The order of equal-feerate chunks in distinct clusters: currently lowest cluster_id first, while this PR makes it uniformly random.
The order of equal-feerate chunks within the same cluster (without dependency constraints between them): since SFL, smallest chunk first and then uniformly random.
The order of transactions within the same chunk: since SFL, random but followed by a PostLinearize() which in practice often undoes the randomization.

So even with this PR, the current situation is arguably inconsistent (we prefer smaller chunks, but don't tie-break based on size elsewhere). I feel like we should make a decision for what properties are desirable, and then implement it consistently. I think we definitely want highest-feerate chunk first (that's what cluster mempool is), and probably want PostLinearize() within chunks, as they are objective (even though PostLinearize()'s quality improvement isn't actually observable without sub-chunk block template building). But besides those, we could decide:

Preference for smaller size or not? While smallest doesn't directly mean better, it's at least objectively relevant to block building, and if grinding is somehow an outcome, grinding for smaller size is probably not terrible.
- (s) Preference for size.
  - For (1), prefer smaller clusters first (h) or smaller equal-feerate-chunks-before (c)
  - For (2), prefer smaller chunks like now.
  - For (3), prefer smaller transactions within chunks first.

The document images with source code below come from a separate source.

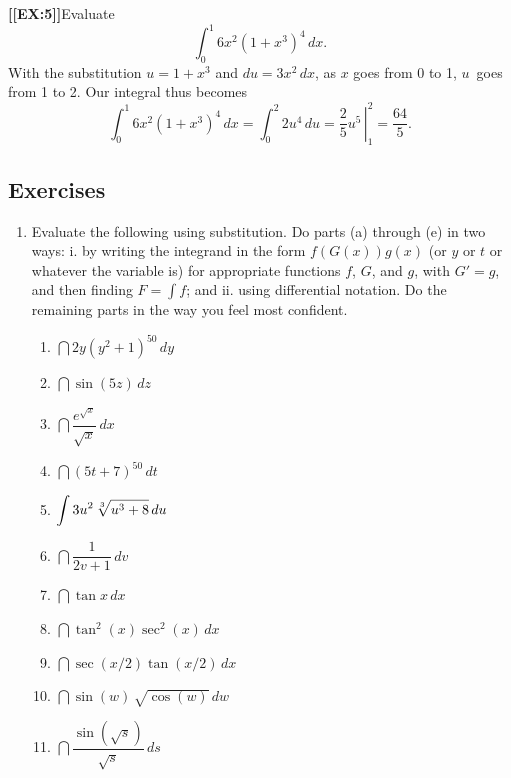 {\bf [[EX:5]]}\quad Evaluate
\[
\int_0^1 6 x^2(1+x^3)^4\,dx.
\]
With the substitution $u=1+x^3$ and $du=3x^2\,dx$, as $x$ goes from 0
to 1, $u$~goes from 1 to 2. Our integral thus becomes
\[
\int_0^1 6 x^2(1+x^3)^4\,dx=\int_0^2 2 u^4\,du
   =\left. \dfrac{2}{5}u^5 \, \right|_1^2 =\dfrac{64}{5}.
\]

\subsection{Exercises}
\label{subsec:exercises}




\begin{enumerate}
\item Evaluate the following using substitution.  Do parts (a) through
(e) in two ways: {\rm i.}  by writing the integrand in the form
$f(G(x))g(x)$ (or $y$ or $t$ or whatever the variable is) for
appropriate functions $f$, $G$, and $g$, with $G'=g$, and then finding
$F = \int f$; and {\rm ii.} using differential notation.  Do the
remaining parts in the way you feel most confident.



  \begin{enumerate}
  \item ${\dint 2y(y^2+1)^{50}\,dy}$


  \item ${\dint \sin(5z)\,dz}$


  \item ${\dint \dfrac{e^{\sqrt x}}{\sqrt x}\,dx}$


  \item ${\dint (5t+7)^{50}\,dt}$


  \item ${\dint 3u^2 \, \root 3 \of {u^3+8}\,du}$


  \item ${\dint \dfrac{1}{2v+1}\,dv}$


  \item ${\dint \tan{x}\,dx}$


  \item ${\dint \tan^2(x)\sec^2(x)\,dx}$


  \item ${\dint \sec(x/2)\tan(x/2)\,dx}$

  \item ${\dint \sin(w)\,\sqrt{\cos(w)}\,dw}$


  \item ${\dint \dfrac{\sin(\sqrt{s})}{\sqrt{s}}\,ds}$



\end{enumerate}
\end{enumerate}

Optionally (f) or not (m) it could involve preferring higher-feerate transactions within a chunk first too, before preferring smaller size.
- (u) Do not discriminate based on size at all (including no preference for smaller chunks).
How to tie-break the rest:
- (r) Randomly.
- (t) By txid.
  - For (1), pick lower sum of txids (as bigint) of the whole cluster (h) or sum of txids of equal-feerate-chunks-before (c).
  - For (2), pick chunk with smallest sum of txids first.
  - For (3), pick lowest txid transaction first.
- (w) Like (t), but use wtxids rather than txids. I think this is (very slightly) worse as it might encourage witness grinding which is slightly easier than full txid grinding, and doesn't have any benefits as far as I can see.
- (d) Like (t), but use a salted hash of txids rather than directly. This avoids a global bias, and thus avoids grinding, but unlike (r) it is per-host deterministic (and thus won't randomly change any time a cluster is modified).

I think all of these are doable for implementation. For any of the versions with dependency on wtxid (d/t/w) I think it would involve handing TxGraph a callback function which computes a score based on mempool data (as TxGraph doesn't have access to wtxids directly).

The easiest solution is (ur). Everything random, including no preference for smallest chunk first.
If size preference is a good discriminator, I think (scfr) makes sense, and probably gets rid of most non-determinism.
If we want fully deterministic, (scft), but it comes at the cost of some implementation complexity.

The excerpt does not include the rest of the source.